Whenever a line of the data below holds the string "rails", copy that line.

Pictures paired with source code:
···

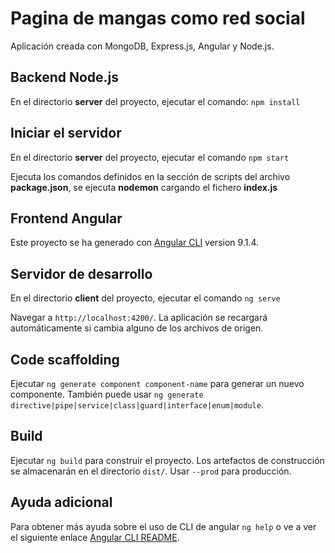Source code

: # Pagina de mangas como red social

Aplicación creada con MongoDB, Express.js, Angular y Node.js.

## Backend Node.js

En el directorio **server** del proyecto, ejecutar el comando: `npm install`

## Iniciar el servidor

En el directorio **server** del proyecto, ejecutar el comando `npm start`

Ejecuta los comandos definidos en la sección de scripts del archivo **package.json**, se ejecuta **nodemon** cargando el fichero **index.js**

## Frontend Angular

Este proyecto se ha generado con [Angular CLI](https://github.com/angular/angular-cli) version 9.1.4.

## Servidor de desarrollo

En el directorio **client** del proyecto, ejecutar el comando `ng serve`

Navegar a `http://localhost:4200/`. La aplicación se recargará automáticamente si cambia alguno de los archivos de origen.

## Code scaffolding

Ejecutar `ng generate component component-name` para generar un nuevo componente. También puede usar `ng generate directive|pipe|service|class|guard|interface|enum|module`.

## Build

Ejecutar `ng build` para construir el proyecto. Los artefactos de construcción se almacenarán en el directorio `dist/`. Usar `--prod` para producción.

## Ayuda adicional

Para obtener más ayuda sobre el uso de CLI de angular `ng help` o ve a ver el siguiente enlace [Angular CLI README](https://github.com/angular/angular-cli/blob/master/README.md).
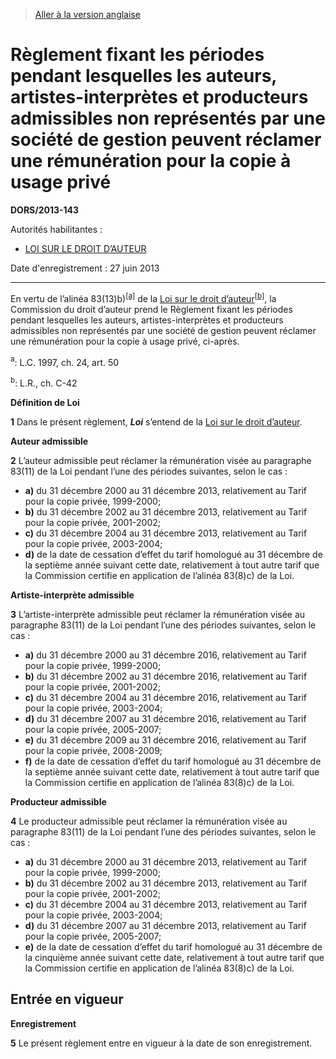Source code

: > [Aller à la version anglaise](/en/Regulations/Statutory%20Orders%20and%20Regulations/2013/143.md)

# Règlement fixant les périodes pendant lesquelles les auteurs, artistes-interprètes et producteurs admissibles non représentés par une société de gestion peuvent réclamer une rémunération pour la copie à usage privé

**DORS/2013-143**

Autorités habilitantes : 
- [LOI SUR LE DROIT D’AUTEUR](/fr/Lois/Lois%20révisées%20du%20Canada/C/C-42.md)

Date d'enregistrement : 27 juin 2013

----------

En vertu de l’alinéa 83(13)b)<sup><a href='#nbp_SOR-2013-143_f_hq_12244'>[a]</a></sup> de la [Loi sur le droit d’auteur](/fr/Lois/Lois%20révisées%20du%20Canada/C/C-42.md)<sup><a href='#nbp_SOR-2013-143_f_hq_12245'>[b]</a></sup>, la Commission du droit d’auteur prend le Règlement fixant les périodes pendant lesquelles les auteurs, artistes-interprètes et producteurs admissibles non représentés par une société de gestion peuvent réclamer une rémunération pour la copie à usage privé, ci-après.

<a name='nbp_SOR-2013-143_f_hq_12244'><sup>a</sup></a>: L.C. 1997, ch. 24, art. 50<br />

<a name='nbp_SOR-2013-143_f_hq_12245'><sup>b</sup></a>: L.R., ch. C-42<br />




**Définition de Loi**

**1** Dans le présent règlement, ***Loi*** s’entend de la [Loi sur le droit d’auteur](/fr/Lois/Lois%20révisées%20du%20Canada/C/C-42.md).




**Auteur admissible**

**2** L’auteur admissible peut réclamer la rémunération visée au paragraphe 83(11) de la Loi pendant l’une des périodes suivantes, selon le cas :
- **a)** du 31 décembre 2000 au 31 décembre 2013, relativement au Tarif pour la copie privée, 1999-2000;
- **b)** du 31 décembre 2002 au 31 décembre 2013, relativement au Tarif pour la copie privée, 2001-2002;
- **c)** du 31 décembre 2004 au 31 décembre 2013, relativement au Tarif pour la copie privée, 2003-2004;
- **d)** de la date de cessation d’effet du tarif homologué au 31 décembre de la septième année suivant cette date, relativement à tout autre tarif que la Commission certifie en application de l’alinéa 83(8)c) de la Loi.




**Artiste-interprète admissible**

**3** L’artiste-interprète admissible peut réclamer la rémunération visée au paragraphe 83(11) de la Loi pendant l’une des périodes suivantes, selon le cas :
- **a)** du 31 décembre 2000 au 31 décembre 2016, relativement au Tarif pour la copie privée, 1999-2000;
- **b)** du 31 décembre 2002 au 31 décembre 2016, relativement au Tarif pour la copie privée, 2001-2002;
- **c)** du 31 décembre 2004 au 31 décembre 2016, relativement au Tarif pour la copie privée, 2003-2004;
- **d)** du 31 décembre 2007 au 31 décembre 2016, relativement au Tarif pour la copie privée, 2005-2007;
- **e)** du 31 décembre 2009 au 31 décembre 2016, relativement au Tarif pour la copie privée, 2008-2009;
- **f)** de la date de cessation d’effet du tarif homologué au 31 décembre de la septième année suivant cette date, relativement à tout autre tarif que la Commission certifie en application de l’alinéa 83(8)c) de la Loi.




**Producteur admissible**

**4** Le producteur admissible peut réclamer la rémunération visée au paragraphe 83(11) de la Loi pendant l’une des périodes suivantes, selon le cas :
- **a)** du 31 décembre 2000 au 31 décembre 2013, relativement au Tarif pour la copie privée, 1999-2000;
- **b)** du 31 décembre 2002 au 31 décembre 2013, relativement au Tarif pour la copie privée, 2001-2002;
- **c)** du 31 décembre 2004 au 31 décembre 2013, relativement au Tarif pour la copie privée, 2003-2004;
- **d)** du 31 décembre 2007 au 31 décembre 2013, relativement au Tarif pour la copie privée, 2005-2007;
- **e)** de la date de cessation d’effet du tarif homologué au 31 décembre de la cinquième année suivant cette date, relativement à tout autre tarif que la Commission certifie en application de l’alinéa 83(8)c) de la Loi.




## Entrée en vigueur



**Enregistrement**

**5** Le présent règlement entre en vigueur à la date de son enregistrement.


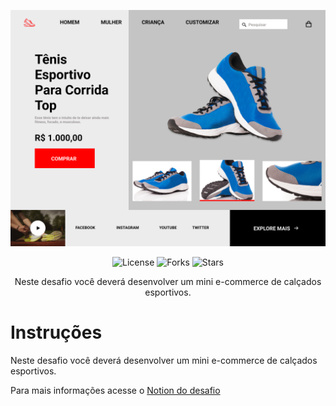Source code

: <p align="center">
    <img src="./.github/preview.png" alt="Preview" >

<p align="center">
  <img  src="https://img.shields.io/static/v1?label=license&message=MIT&color=FF0000&labelColor=000" alt="License">
  
  <img src="https://img.shields.io/github/forks/rocketseat-education/discover-desafio-rocketcard?label=forks&message=MIT&color=FF0000&labelColor=000" alt="Forks">

  <img src="https://img.shields.io/github/stars/rocketseat-education/discover-desafio-rocketcard?label=stars&message=MIT&color=FF0000&labelColor=000" alt="Stars">
</p>

<p align="center">
Neste desafio você deverá desenvolver um mini e-commerce de calçados esportivos.
</p>

# Instruções

Neste desafio você deverá desenvolver um mini e-commerce de calçados esportivos.

Para mais informações acesse o [Notion do desafio](https://efficient-sloth-d85.notion.site/Desafio-RocketShoes-c21f2886517b4424a45e13345953cef0)

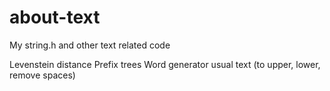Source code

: # about-text
My string.h and other text related code


Levenstein distance
Prefix trees
Word generator
usual text (to upper, lower, remove spaces)
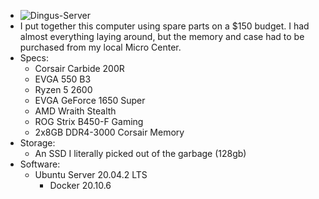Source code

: * ![Dingus-Server](https://i.imgur.com/4tgfjc6.jpg)
* I put together this computer using spare parts on a $150 budget. I had almost everything laying around, but the memory and case had to be purchased from my local Micro Center.
* Specs:
  * Corsair Carbide 200R
  * EVGA 550 B3
  * Ryzen 5 2600
  * EVGA GeForce 1650 Super
  * AMD Wraith Stealth
  * ROG Strix B450-F Gaming
  * 2x8GB DDR4-3000 Corsair Memory
* Storage:
  * An SSD I literally picked out of the garbage (128gb)
* Software:
  * Ubuntu Server 20.04.2 LTS
    * Docker 20.10.6
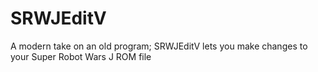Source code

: # SRWJEditV
 A modern take on an old program; SRWJEditV lets you make changes to your Super Robot Wars J ROM file
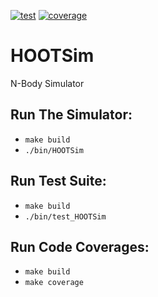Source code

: [![test](https://github.com/jdinovi/HOOTSim/actions/workflows/test.yml/badge.svg)](https://github.com/jdinovi/HOOTSim/actions/workflows/test.yml) [![coverage](https://github.com/jdinovi/HOOTSim/actions/workflows/coverage.yml/badge.svg)](https://github.com/jdinovi/HOOTSim/actions/workflows/coverage.yml)

# HOOTSim
N-Body Simulator

## Run The Simulator:
* `make build`
*  `./bin/HOOTSim`

## Run Test Suite:
* `make build`
* `./bin/test_HOOTSim`

## Run Code Coverages:
* `make build`
* `make coverage`
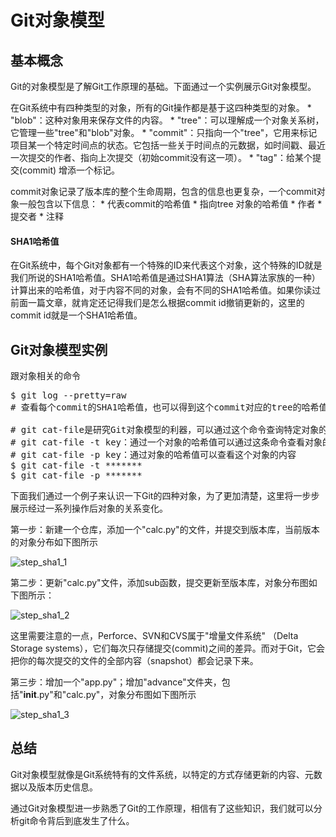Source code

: Git对象模型
============

基本概念
---------

Git的对象模型是了解Git工作原理的基础。下面通过一个实例展示Git对象模型。

在Git系统中有四种类型的对象，所有的Git操作都是基于这四种类型的对象。
    * "blob"：这种对象用来保存文件的内容。
    * "tree"：可以理解成一个对象关系树，它管理一些"tree"和"blob"对象。
    * "commit"：只指向一个"tree"，它用来标记项目某一个特定时间点的状态。它包括一些关于时间点的元数据，如时间戳、最近一次提交的作者、指向上次提交（初始commit没有这一项）。
    * "tag"：给某个提交(commit) 增添一个标记。
 
commit对象记录了版本库的整个生命周期，包含的信息也更复杂，一个commit对象一般包含以下信息：
    * 代表commit的哈希值
    * 指向tree 对象的哈希值
    * 作者
    * 提交者
    * 注释

#### SHA1哈希值

在Git系统中，每个Git对象都有一个特殊的ID来代表这个对象，这个特殊的ID就是我们所说的SHA1哈希值。SHA1哈希值是通过SHA1算法（SHA算法家族的一种）计算出来的哈希值，对于内容不同的对象，会有不同的SHA1哈希值。如果你读过前面一篇文章，就肯定还记得我们是怎么根据commit id撤销更新的，这里的commit id就是一个SHA1哈希值。

Git对象模型实例
----------------

跟对象相关的命令
<pre>
$ git log --pretty=raw
# 查看每个commit的SHA1哈希值，也可以得到这个commit对应的tree的哈希值。

# git cat-file是研究Git对象模型的利器，可以通过这个命令查询特定对象的信息
# git cat-file -t key：通过一个对象的哈希值可以通过这条命令查看对象的类型（blob、tree、commit或tag）
# git cat-file -p key：通过对象的哈希值可以查看这个对象的内容
$ git cat-file -t *******
$ git cat-file -p *******
</pre>

下面我们通过一个例子来认识一下Git的四种对象，为了更加清楚，这里将一步步展示经过一系列操作后对象的关系变化。

第一步：新建一个仓库，添加一个"calc.py"的文件，并提交到版本库，当前版本的对象分布如下图所示

![step_sha1_1](#UPLOAD_URL#/images/step_sha1_1.png)

第二步：更新"calc.py"文件，添加sub函数，提交更新至版本库，对象分布图如下图所示：

![step_sha1_2](#UPLOAD_URL#/images/step_sha1_2.png)

这里需要注意的一点，Perforce、SVN和CVS属于"增量文件系统" （Delta Storage systems），它们每次只存储提交(commit)之间的差异。而对于Git，它会把你的每次提交的文件的全部内容（snapshot）都会记录下来。

第三步：增加一个"app.py"；增加"advance"文件夹，包括"__init__.py"和"calc.py"，对象分布图如下图所示

![step_sha1_3](#UPLOAD_URL#/images/step_sha1_3.png)

总结
-----

Git对象模型就像是Git系统特有的文件系统，以特定的方式存储更新的内容、元数据以及版本历史信息。

通过Git对象模型进一步熟悉了Git的工作原理，相信有了这些知识，我们就可以分析git命令背后到底发生了什么。
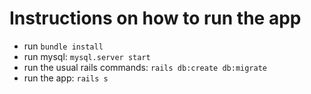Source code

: # Instructions on how to run the app
- run `bundle install`
- run mysql: `mysql.server start`
- run the usual rails commands: `rails db:create db:migrate`
- run the app: `rails s`
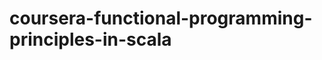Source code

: coursera-functional-programming-principles-in-scala
===================================================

···

PROBLEM SOLUTION:
- run the usual rails commands: `rails db:create db:migrate`
- run the app: `rails s`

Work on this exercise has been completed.